__Exercise details__
Go through the records and extract every line with the word "Delete".

(Pictures paired with source code)
- - -
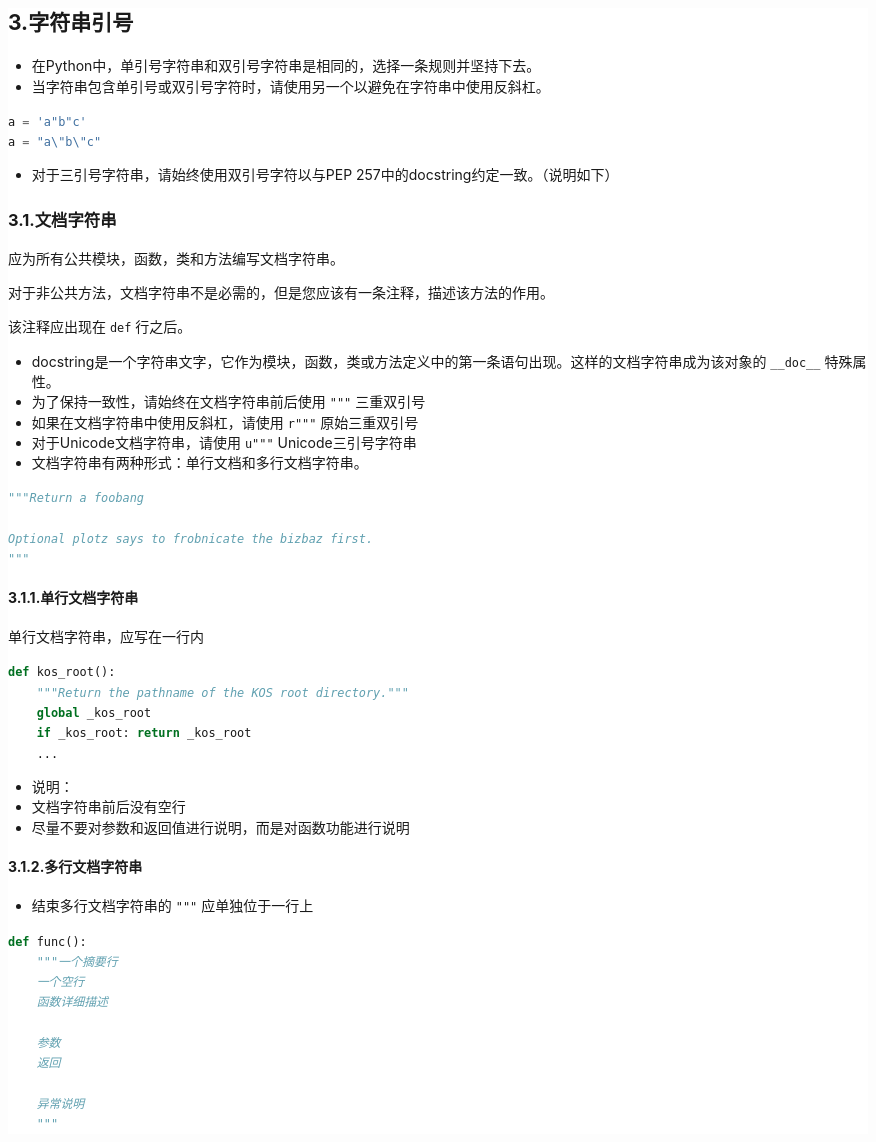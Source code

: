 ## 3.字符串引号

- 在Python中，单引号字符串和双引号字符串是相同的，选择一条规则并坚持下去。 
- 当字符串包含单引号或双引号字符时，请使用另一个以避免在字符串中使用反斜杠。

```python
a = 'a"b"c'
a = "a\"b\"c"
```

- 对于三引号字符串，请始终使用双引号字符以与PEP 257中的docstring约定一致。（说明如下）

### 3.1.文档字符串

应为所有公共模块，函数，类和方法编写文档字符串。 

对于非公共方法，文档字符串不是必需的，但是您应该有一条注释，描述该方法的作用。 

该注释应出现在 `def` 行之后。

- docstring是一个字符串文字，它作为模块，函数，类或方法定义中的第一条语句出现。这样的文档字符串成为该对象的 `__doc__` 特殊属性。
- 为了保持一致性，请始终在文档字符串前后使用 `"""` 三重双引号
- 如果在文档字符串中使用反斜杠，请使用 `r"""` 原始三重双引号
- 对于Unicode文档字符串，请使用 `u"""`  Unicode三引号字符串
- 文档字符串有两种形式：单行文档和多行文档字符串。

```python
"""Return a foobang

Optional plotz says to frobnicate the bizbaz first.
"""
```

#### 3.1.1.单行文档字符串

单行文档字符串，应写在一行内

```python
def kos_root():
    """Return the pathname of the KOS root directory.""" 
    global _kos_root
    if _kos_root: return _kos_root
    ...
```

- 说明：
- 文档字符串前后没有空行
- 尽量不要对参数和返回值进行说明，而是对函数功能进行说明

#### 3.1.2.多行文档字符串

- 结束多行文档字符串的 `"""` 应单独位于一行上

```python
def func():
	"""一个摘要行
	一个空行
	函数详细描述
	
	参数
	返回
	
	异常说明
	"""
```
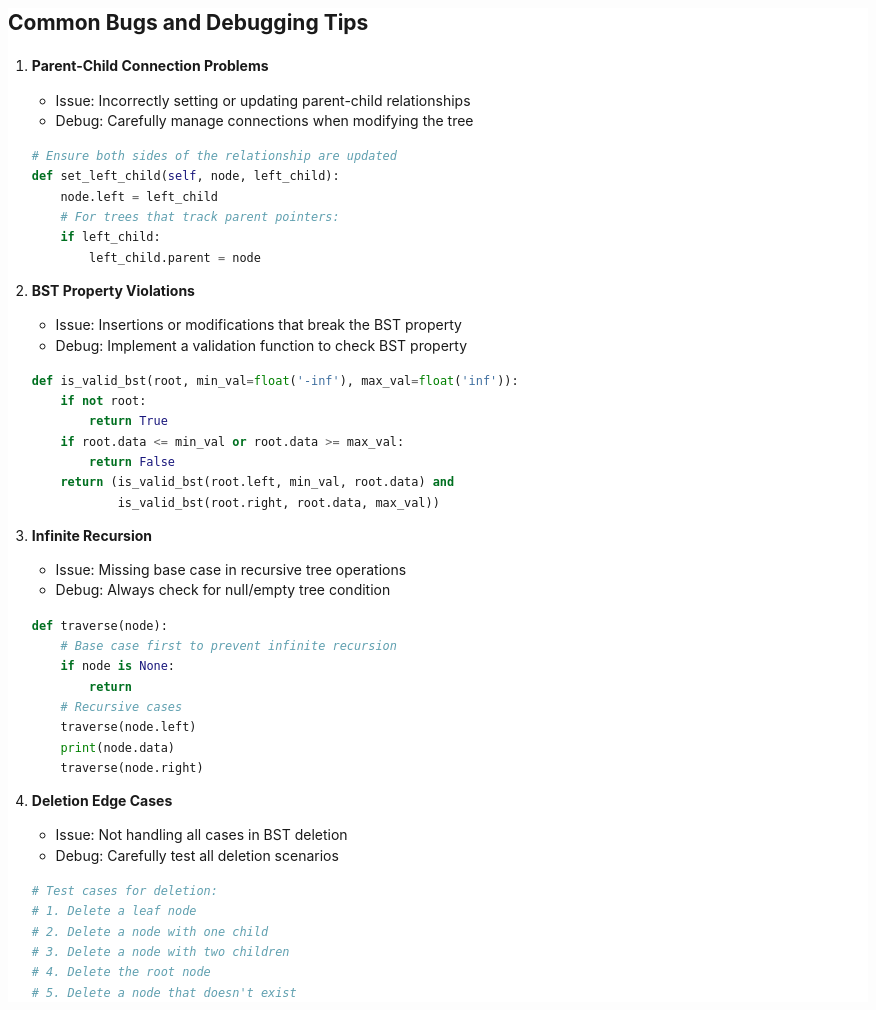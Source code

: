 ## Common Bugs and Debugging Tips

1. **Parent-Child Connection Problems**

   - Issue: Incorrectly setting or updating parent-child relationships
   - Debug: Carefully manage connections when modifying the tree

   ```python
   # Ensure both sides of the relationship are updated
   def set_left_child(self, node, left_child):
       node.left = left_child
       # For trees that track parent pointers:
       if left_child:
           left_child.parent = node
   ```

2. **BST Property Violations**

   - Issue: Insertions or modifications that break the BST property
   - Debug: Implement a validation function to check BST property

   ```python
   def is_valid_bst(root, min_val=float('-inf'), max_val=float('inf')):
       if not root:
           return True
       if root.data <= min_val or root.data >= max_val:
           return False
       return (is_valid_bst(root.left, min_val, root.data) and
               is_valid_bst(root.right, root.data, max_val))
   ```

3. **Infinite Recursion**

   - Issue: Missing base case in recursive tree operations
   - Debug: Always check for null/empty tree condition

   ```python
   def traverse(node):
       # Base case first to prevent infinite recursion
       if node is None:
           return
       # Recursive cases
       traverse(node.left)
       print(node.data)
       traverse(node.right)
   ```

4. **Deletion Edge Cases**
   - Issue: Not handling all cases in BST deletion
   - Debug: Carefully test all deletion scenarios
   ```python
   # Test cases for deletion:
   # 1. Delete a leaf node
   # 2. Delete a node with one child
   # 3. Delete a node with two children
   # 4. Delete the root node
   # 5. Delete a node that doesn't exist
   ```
- - -
__Response below__
   # 1. Delete a leaf node
   # 2. Delete a node with one child
   # 3. Delete a node with two children
   # 4. Delete the root node
   # 5. Delete a node that doesn't exist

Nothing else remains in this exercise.